To try to reduce the reconnection of isolated PVs, they provoke dormant PV conduction after PV disconnection by ATP bolus injection during the infusion of high dose of isoproterenol. In one case shown by Iesaka, transient reconnection of PV was seen at the phase of maximum effect of ATP. After additional RF energy, the reconnection of PV became non-inducible by the same provocation. This procedure will help to reduce the recurrence of PV induction.

After EEPVI is completed, they tried to induce AF by aggressive atrial burst pacing, to search for and ablate non-PV foci after cardioversion of sustained AF, using the protocol shown in Figure 6. For SVC trigger, SVC disconnection was principally performed. Non-PV foci were identified in 17% of patients. SVC proved to be the most dominant site of non-PV foci. The mean success-rate of ablation of these foci was 73%, which is relatively low.
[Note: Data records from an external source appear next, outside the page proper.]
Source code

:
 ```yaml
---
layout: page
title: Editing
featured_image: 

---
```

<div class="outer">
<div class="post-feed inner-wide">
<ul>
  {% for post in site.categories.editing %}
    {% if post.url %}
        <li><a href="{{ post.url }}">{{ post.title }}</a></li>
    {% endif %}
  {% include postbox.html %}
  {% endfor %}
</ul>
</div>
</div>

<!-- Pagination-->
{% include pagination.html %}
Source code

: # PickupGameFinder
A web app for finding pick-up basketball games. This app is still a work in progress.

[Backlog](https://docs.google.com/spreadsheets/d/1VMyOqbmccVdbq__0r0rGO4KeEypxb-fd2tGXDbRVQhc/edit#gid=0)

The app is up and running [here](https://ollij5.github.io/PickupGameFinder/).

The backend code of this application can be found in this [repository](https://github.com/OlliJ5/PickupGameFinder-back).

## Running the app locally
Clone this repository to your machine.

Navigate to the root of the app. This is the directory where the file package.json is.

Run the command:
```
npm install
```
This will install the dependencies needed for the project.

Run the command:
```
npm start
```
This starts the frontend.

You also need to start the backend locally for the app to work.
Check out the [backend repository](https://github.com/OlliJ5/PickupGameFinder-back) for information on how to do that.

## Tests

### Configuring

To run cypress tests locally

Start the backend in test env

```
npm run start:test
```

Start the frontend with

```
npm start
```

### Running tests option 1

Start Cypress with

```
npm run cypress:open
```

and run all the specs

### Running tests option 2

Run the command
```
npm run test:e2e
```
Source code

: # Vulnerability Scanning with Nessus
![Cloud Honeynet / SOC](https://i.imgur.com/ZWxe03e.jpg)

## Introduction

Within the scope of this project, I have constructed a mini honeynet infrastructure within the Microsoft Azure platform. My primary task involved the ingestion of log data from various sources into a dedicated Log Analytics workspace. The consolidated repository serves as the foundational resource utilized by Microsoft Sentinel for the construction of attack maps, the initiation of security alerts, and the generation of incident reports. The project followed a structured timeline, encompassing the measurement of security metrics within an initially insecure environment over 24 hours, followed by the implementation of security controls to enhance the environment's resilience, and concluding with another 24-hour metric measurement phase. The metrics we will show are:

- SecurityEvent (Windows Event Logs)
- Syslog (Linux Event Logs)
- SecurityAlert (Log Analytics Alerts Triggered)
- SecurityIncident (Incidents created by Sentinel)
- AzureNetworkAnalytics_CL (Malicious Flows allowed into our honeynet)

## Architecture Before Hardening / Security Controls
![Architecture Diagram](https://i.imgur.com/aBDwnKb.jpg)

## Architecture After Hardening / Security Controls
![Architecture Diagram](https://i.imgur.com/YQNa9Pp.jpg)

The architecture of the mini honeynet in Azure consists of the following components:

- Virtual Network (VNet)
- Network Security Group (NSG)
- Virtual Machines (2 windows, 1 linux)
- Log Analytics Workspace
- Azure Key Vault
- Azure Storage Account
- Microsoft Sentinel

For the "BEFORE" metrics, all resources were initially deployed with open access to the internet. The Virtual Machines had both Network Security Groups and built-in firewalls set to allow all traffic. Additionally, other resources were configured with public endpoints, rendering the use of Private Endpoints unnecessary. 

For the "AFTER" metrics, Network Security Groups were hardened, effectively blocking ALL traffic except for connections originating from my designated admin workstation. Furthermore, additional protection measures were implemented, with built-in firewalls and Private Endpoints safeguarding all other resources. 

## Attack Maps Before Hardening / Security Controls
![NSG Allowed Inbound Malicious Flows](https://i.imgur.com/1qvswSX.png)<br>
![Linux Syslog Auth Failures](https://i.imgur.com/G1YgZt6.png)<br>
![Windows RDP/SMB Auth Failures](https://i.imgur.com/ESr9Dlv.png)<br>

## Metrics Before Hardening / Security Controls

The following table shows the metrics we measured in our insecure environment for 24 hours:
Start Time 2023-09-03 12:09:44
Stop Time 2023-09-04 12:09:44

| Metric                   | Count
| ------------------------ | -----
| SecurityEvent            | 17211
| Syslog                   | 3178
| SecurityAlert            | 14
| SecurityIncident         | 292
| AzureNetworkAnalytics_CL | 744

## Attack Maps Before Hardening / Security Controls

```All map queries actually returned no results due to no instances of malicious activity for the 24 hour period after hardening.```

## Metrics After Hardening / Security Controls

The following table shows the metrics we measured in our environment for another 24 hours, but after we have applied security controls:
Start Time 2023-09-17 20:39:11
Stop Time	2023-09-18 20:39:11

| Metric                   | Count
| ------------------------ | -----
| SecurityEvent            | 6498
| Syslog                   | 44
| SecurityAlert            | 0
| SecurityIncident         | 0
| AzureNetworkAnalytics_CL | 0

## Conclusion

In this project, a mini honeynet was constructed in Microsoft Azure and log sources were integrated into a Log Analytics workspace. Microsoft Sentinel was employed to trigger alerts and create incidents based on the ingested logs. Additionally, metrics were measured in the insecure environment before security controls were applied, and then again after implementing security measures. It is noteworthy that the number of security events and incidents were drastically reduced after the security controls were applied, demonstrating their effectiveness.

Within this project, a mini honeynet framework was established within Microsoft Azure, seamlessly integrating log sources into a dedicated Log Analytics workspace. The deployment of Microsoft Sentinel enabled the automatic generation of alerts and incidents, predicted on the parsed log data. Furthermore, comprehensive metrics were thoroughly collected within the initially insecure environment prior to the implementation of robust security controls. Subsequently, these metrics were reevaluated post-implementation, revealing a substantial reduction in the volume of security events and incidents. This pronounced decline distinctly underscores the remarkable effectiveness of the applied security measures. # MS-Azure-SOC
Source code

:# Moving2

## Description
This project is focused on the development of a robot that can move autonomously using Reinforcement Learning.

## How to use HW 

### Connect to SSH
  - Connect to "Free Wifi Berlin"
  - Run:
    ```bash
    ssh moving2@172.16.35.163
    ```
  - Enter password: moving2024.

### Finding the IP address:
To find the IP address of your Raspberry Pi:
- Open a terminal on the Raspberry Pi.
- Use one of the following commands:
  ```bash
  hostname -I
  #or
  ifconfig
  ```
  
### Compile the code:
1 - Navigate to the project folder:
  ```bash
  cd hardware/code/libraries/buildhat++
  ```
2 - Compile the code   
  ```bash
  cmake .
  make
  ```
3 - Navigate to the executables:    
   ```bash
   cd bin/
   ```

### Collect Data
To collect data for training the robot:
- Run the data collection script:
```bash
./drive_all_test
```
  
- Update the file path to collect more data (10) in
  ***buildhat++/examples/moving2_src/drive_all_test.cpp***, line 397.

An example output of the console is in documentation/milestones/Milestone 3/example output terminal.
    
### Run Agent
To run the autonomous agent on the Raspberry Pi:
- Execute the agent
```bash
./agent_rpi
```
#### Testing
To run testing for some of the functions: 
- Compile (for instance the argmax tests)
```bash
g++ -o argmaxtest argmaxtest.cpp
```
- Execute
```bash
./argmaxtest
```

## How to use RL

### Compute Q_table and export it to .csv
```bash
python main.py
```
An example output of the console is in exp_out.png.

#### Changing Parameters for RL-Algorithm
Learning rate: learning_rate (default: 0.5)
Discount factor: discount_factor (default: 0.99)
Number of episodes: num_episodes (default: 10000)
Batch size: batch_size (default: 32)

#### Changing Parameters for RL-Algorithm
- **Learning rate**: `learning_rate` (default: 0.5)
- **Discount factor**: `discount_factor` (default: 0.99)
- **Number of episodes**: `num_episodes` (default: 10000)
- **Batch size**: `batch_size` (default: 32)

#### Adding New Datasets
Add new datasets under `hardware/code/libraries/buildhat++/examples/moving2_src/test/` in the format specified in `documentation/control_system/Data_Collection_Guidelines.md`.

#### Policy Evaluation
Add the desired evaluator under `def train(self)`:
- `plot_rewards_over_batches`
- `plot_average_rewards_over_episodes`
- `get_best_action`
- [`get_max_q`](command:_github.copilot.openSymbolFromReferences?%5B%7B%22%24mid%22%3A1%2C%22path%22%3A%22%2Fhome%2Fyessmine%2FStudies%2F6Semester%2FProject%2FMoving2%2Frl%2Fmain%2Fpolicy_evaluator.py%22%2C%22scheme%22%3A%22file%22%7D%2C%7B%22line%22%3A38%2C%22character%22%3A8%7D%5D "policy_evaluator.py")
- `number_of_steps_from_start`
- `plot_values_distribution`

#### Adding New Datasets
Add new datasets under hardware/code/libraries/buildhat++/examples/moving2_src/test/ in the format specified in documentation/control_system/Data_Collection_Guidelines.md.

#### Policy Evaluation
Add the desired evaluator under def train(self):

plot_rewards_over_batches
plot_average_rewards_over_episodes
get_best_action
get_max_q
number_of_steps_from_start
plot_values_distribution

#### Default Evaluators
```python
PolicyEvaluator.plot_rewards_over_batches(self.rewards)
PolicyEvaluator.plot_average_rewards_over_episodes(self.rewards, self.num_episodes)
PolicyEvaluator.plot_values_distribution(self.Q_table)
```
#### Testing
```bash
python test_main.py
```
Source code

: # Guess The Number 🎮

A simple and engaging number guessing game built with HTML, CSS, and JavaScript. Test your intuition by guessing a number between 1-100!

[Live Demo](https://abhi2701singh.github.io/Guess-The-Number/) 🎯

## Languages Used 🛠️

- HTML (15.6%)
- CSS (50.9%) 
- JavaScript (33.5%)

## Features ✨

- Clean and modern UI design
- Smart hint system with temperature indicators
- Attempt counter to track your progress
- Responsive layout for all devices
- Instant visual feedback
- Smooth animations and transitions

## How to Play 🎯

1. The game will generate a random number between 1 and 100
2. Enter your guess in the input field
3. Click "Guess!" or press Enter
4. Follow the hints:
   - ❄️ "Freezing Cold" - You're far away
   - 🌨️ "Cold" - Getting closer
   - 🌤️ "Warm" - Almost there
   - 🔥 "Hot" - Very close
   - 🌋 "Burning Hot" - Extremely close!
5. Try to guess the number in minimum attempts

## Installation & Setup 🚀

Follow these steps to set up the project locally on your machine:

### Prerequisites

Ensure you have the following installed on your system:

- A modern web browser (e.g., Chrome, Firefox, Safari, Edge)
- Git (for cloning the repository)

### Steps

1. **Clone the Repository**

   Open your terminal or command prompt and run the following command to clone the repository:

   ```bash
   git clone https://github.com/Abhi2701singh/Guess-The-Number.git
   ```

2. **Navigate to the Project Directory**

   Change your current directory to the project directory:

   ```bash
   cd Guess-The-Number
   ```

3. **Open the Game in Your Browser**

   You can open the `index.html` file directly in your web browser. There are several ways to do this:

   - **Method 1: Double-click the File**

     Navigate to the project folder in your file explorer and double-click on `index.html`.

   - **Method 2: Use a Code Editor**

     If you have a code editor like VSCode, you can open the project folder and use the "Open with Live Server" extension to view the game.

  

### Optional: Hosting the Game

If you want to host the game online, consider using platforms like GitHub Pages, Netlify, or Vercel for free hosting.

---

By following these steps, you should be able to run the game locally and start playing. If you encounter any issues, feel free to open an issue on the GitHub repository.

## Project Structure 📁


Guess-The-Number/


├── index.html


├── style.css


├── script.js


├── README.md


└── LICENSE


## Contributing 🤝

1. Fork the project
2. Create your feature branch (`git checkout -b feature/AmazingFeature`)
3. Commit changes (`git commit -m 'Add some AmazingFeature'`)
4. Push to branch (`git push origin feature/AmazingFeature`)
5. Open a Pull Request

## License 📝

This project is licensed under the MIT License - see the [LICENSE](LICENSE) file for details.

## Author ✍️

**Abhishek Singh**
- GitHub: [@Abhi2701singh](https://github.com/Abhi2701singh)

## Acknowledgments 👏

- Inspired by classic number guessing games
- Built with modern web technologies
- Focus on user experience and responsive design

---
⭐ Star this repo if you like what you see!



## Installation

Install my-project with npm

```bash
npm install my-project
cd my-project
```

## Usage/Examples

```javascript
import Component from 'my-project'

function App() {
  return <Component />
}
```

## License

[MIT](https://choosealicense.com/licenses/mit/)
Results of EEPVI and non-PV focal ablation are shown in Figure 7. All the ATs post EEPVI was due to PV ostial reentry caused by gap in ablation line, and those were easily ablated by focal ablation.

Summary

Extensive encircling PV isolation in conjunction with aggressive search and ablation of non-PV foci ablation was relatively safe and highly effective, possibly due to the favorable electro-physiologic modification of LA-PV junction as substrates for AF initiation and perpetuation, in addition to elimination of AF triggers. EEPVI was associated with possibly favorable autonomic tone modification.